Mon côté justement touche à tout m’avait mené à la création de vêtements. Il y trois ou quatre ans, deux mecs d’une marque de Streetwear sont venus me voir pour que je porte leurs vêtements pour un blog et on s’est tous pris d’affection. J’ai tout de suite voulu donner de ma personne dans ce projet qui me plaisait, je voulais donner mon avis. Nous étions trois « entrepreneurs » et quatre graphistes. Les trois entrepreneurs ont vite voulu bosser avec d’autres graphistes. Nous nous sommes éloignés des premiers, mais la volonté de créer persistait, de faire connaître les artistes qui nous plaisaient et de mettre leur travail sur T-shirt. Du coup nous avons créé une autre marque. Rapidement, par un concours de circonstances, nous avons été remarqués par un producteur / distributeur.
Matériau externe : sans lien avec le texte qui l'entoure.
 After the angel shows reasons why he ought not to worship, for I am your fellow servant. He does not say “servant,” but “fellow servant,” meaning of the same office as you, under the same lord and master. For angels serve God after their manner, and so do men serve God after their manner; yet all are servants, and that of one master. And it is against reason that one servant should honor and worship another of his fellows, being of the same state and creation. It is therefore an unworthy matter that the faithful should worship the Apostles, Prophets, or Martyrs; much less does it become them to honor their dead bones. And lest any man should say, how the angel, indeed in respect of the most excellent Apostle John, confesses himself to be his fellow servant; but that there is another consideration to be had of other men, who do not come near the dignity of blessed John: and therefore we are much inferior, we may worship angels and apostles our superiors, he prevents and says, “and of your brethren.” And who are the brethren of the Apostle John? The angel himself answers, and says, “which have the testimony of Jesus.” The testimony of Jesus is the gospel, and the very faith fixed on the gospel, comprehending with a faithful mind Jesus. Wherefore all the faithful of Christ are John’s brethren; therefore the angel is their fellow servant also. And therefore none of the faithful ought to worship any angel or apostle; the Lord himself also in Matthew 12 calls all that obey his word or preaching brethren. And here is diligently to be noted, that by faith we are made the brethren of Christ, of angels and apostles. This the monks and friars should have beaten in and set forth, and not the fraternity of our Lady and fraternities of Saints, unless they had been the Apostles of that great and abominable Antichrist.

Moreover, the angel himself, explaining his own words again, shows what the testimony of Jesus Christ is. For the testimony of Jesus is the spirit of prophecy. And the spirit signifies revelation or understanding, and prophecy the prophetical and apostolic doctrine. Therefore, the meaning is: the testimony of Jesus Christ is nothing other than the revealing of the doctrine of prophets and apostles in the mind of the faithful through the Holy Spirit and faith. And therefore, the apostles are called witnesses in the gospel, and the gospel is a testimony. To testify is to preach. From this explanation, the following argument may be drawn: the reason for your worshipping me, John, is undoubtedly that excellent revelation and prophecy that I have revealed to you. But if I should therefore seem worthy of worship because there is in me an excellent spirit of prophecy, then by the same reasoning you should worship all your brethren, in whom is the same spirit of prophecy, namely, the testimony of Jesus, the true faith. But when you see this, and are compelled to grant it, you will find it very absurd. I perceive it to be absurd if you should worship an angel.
Lors de notre  premièrer encontre, nous n’avions que six T-shirt. Il nous a demandé d’en faire une collection. Une semaine plus tard, nous avions toute une série de concepts, autour de l’idée de trompe-l’œil, qui s’appliquaient sur la globalité du T-shirt. Un an plus tard, nous sortions nos trois collections. Aujourd’hui, nous sommes vendus dans un peu plus d’une dizaine de boutiques dans le monde, à Paris dans notre showroom et nous sommes en attente de validation pour Colette.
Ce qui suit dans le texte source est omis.